The saddest thing about losing someone is not particularly about the day or the minute that you lose them. It is more of how unbeknownst they are or could be about how much you miss them and want them back. That lulling feeling when the unfiltered words of silence can never be enough for what is still to be said.

The dent they leave on your heart, leaving behind sweet memories you miss so much that you don’t mind having them back to relive even a few bad ones, just so to have them around and hope there is a chance for something. A spark, or even less, a blip.

It is never easy to forget someone who gave you so much to remember.

In fact, a shout out to the ones we must have lost, the ones yet to leave, and the ones coming. They could get to where you are and hopefully, they will stay. When they don’t,‎ they will get on with their lives and then later probably get hooked wondering about what could have been, whereas what could have been could have actually been, if they weren’t tardy in thought and shaken in a faith in themselves and about what they wanted. ‎

But then, these feelings that reel from a painful loss aren’t an end, rather, it is how we make use of what is (left) within to “fall forward” into a tomorrow that ultimately makes our future – the beauty of which is the chance to try again.

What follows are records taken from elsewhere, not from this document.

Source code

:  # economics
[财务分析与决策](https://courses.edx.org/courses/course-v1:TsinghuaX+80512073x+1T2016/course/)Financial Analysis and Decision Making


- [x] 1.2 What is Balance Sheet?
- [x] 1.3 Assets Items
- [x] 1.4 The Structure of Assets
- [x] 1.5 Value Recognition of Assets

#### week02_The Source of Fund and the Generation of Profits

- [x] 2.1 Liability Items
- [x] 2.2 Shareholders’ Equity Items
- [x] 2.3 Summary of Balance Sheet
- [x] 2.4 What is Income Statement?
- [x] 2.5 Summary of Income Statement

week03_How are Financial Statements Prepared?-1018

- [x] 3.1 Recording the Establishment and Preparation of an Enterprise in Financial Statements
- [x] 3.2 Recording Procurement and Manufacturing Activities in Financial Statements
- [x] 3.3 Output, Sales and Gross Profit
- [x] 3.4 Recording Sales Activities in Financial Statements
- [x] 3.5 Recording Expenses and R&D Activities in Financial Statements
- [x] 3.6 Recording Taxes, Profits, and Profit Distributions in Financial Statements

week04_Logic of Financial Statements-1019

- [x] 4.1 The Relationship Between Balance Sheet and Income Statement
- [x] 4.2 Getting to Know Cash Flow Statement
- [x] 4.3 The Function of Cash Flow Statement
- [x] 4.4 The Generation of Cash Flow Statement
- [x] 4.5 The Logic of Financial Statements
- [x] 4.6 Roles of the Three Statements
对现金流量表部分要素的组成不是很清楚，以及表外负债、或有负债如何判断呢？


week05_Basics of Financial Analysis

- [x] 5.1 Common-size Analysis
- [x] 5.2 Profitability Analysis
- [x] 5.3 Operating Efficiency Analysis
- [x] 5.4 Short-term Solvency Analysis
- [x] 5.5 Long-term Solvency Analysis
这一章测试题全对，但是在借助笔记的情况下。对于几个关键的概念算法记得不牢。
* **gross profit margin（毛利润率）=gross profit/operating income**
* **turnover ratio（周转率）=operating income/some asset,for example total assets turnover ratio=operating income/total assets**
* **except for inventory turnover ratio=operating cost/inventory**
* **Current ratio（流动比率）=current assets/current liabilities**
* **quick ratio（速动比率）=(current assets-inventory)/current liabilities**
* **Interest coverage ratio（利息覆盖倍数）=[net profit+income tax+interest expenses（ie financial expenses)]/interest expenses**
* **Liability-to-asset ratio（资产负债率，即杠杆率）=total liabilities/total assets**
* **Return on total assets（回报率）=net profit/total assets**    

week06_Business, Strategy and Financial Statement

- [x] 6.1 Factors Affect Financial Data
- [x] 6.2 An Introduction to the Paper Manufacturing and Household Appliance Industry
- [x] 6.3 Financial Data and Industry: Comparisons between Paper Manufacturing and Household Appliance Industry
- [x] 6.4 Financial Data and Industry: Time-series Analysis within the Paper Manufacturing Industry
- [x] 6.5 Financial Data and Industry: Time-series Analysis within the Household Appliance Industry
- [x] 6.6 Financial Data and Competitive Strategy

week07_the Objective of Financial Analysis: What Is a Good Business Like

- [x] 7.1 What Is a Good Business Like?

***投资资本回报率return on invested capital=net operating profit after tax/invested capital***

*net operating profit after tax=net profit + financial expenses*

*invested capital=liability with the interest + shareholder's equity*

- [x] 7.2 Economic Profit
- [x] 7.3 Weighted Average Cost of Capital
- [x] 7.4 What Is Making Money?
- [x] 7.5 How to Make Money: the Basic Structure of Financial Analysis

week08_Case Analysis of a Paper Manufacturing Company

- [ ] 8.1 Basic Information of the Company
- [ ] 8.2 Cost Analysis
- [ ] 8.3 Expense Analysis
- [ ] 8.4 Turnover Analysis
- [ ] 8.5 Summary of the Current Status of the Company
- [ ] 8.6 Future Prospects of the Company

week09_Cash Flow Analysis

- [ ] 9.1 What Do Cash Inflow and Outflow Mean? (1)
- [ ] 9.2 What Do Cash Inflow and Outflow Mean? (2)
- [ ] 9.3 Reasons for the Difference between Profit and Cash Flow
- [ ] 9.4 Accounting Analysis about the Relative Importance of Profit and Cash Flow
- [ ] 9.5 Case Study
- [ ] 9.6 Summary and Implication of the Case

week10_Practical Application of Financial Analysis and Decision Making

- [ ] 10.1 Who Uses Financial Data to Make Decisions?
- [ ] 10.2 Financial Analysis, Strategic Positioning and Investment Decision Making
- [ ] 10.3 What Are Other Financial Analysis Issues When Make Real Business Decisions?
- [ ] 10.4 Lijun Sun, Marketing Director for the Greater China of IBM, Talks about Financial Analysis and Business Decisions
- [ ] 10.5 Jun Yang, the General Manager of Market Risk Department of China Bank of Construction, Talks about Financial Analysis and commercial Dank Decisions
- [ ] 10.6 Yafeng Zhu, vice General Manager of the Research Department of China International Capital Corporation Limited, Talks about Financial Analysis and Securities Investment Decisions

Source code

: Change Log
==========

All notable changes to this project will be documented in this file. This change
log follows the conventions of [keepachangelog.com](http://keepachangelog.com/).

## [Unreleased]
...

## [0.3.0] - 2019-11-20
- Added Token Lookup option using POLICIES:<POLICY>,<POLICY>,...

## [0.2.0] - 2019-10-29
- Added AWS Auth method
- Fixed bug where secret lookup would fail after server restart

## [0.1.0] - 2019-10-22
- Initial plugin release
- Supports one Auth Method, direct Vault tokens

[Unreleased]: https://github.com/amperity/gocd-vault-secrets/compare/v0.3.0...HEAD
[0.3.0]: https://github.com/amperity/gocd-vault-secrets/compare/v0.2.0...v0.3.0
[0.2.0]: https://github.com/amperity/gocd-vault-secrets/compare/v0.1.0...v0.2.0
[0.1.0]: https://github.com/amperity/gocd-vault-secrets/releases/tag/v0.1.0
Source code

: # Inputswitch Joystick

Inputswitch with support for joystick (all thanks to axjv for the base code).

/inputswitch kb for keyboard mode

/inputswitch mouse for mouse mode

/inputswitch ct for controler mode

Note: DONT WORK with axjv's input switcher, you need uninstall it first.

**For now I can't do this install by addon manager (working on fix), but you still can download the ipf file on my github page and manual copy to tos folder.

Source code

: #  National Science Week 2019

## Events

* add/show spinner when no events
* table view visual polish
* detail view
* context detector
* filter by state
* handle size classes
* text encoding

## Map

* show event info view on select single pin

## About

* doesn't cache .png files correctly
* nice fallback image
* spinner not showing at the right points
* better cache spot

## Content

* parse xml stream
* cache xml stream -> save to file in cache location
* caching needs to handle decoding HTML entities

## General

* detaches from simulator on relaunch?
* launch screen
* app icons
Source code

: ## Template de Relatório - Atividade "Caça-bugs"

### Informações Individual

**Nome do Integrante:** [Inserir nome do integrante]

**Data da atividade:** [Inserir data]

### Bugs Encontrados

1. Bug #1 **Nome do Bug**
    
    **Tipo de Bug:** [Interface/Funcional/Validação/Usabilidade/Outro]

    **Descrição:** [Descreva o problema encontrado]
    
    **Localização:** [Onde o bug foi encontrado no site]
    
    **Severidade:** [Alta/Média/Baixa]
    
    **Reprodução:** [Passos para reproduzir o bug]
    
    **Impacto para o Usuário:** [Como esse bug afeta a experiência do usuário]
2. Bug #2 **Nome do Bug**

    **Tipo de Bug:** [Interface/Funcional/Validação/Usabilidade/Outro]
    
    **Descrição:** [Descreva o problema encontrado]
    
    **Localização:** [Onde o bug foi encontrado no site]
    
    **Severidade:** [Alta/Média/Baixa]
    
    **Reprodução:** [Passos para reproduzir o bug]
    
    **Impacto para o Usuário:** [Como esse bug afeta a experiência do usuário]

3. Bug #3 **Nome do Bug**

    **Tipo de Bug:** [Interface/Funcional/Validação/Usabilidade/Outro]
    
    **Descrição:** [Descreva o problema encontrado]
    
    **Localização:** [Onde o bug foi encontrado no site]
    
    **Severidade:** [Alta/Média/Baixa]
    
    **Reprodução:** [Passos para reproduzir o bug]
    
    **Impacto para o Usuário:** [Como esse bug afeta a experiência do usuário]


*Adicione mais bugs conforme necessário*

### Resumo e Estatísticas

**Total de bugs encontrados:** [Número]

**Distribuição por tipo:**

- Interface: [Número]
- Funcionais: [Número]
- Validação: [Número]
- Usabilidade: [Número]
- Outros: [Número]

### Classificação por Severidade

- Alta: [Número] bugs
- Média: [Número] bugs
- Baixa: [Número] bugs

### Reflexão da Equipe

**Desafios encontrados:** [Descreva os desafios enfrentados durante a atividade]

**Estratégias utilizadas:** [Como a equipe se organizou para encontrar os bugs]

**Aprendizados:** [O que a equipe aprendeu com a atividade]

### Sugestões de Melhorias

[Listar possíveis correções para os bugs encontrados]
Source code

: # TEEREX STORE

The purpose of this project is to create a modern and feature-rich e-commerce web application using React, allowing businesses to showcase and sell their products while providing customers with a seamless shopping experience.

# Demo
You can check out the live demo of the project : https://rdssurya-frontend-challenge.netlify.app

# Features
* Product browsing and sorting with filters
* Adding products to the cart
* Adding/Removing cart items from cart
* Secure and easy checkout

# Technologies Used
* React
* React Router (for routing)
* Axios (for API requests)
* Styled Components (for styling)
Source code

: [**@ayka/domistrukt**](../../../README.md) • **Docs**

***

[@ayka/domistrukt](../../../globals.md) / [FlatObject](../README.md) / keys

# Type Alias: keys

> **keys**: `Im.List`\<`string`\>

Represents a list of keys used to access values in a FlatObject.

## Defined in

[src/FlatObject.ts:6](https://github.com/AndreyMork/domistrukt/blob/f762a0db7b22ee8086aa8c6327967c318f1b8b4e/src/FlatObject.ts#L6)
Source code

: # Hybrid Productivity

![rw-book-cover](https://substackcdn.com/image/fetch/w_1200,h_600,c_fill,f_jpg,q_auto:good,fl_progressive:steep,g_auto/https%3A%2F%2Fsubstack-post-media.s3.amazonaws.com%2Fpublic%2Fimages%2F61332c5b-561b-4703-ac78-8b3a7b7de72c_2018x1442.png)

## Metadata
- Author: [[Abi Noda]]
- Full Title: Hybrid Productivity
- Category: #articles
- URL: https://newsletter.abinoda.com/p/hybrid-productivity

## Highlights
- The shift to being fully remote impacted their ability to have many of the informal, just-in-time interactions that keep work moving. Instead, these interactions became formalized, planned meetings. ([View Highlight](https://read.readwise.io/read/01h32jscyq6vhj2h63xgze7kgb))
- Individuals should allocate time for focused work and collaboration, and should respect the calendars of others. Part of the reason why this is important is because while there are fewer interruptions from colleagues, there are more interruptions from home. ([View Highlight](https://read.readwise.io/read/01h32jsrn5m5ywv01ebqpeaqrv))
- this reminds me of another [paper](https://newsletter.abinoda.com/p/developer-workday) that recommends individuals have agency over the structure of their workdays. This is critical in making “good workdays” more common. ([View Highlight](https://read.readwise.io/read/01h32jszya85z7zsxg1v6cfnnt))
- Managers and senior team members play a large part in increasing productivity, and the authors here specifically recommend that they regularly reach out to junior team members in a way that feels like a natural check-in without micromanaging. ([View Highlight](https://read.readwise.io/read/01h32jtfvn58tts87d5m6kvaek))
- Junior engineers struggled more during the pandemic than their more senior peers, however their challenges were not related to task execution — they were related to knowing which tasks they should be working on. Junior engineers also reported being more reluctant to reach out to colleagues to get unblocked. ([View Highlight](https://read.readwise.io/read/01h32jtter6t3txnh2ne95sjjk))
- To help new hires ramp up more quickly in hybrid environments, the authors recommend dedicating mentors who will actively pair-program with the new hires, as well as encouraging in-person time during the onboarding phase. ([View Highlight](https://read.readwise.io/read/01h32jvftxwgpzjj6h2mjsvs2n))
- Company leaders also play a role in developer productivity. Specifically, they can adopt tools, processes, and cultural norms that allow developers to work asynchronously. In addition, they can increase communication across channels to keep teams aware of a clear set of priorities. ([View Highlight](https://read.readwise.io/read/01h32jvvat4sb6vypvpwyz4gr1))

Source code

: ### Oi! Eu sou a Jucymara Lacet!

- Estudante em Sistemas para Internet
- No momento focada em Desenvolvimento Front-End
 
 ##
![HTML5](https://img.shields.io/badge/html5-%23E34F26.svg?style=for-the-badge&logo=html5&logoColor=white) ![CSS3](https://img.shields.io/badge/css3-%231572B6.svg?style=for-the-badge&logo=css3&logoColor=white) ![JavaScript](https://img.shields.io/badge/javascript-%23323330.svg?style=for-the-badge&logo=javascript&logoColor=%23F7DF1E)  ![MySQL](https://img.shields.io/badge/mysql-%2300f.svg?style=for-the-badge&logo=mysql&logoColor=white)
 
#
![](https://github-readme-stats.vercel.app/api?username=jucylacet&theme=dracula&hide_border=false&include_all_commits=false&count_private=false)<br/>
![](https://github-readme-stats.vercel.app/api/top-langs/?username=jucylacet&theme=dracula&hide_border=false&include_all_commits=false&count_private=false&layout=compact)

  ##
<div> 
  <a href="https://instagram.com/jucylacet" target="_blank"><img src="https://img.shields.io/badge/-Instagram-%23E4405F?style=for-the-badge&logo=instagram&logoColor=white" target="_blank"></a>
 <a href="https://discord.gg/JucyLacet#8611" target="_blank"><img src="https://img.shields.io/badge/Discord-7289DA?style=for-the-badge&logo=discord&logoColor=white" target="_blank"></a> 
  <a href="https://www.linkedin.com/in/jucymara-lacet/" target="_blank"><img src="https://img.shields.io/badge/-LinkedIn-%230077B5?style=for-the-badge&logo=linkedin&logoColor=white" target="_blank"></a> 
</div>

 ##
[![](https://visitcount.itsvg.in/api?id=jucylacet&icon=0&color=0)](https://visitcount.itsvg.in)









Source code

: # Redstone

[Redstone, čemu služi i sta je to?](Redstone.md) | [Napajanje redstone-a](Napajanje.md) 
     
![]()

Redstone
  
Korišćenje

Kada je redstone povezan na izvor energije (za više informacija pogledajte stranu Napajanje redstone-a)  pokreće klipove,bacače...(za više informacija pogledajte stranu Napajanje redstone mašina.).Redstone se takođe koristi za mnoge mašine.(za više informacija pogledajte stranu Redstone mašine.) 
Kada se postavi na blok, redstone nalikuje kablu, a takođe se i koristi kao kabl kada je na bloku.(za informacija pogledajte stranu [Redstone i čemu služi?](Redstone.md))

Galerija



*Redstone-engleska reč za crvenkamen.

I call it the beauty of blankness. A clean slate. A refreshed canvas. The essence (not occurrence) called “Second Chances”.

And, this is the reason why you should never let anyone make you feel like you don’t deserve what you want, tethered to an unclarity that hinders both emotional and mental advance.

The people we either loved, knew and/or have been with never really leave us. Somehow, they remain and stay as long as we want them to by keeping them in our hearts for as long as we hope to.

You own the keys, you are the janitor of the window and doors of your mind still, you always are, and you just sincerely need to access where you have been in order to know where you are going. The (self) love will carry you; so let go, wait, and let the absorbing tide of self-love ferry you out of the swirl of Loss to where you want, scratch that, where you NEED to be.

Loss is never the end, in actual fact, loss always has a song of hope on its lips, a song titled “Second Chance(s)”. It’s always left to you to decide to sing along, or not.